# [WORK TO BE COMPLETED]
Repeat the listing verbatim. Drop any pictures.

# [RECORDS SHOWN]
=-=-=
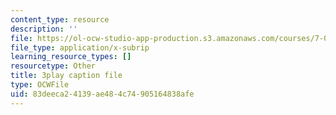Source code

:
 ```yaml
---
content_type: resource
description: ''
file: https://ol-ocw-studio-app-production.s3.amazonaws.com/courses/7-01sc-fundamentals-of-biology-fall-2011/83deeca24139ae484c74905164838afe_tMr9XH64rtM.srt
file_type: application/x-subrip
learning_resource_types: []
resourcetype: Other
title: 3play caption file
type: OCWFile
uid: 83deeca2-4139-ae48-4c74-905164838afe
---
```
=-=-=
# [ANSWER FOR THIS EXERCISE]
Source code

:
 ```yaml
---
content_type: resource
description: ''
file: https://ol-ocw-studio-app-production.s3.amazonaws.com/courses/7-01sc-fundamentals-of-biology-fall-2011/83deeca24139ae484c74905164838afe_tMr9XH64rtM.srt
file_type: application/x-subrip
learning_resource_types: []
resourcetype: Other
title: 3play caption file
type: OCWFile
uid: 83deeca2-4139-ae48-4c74-905164838afe
---
```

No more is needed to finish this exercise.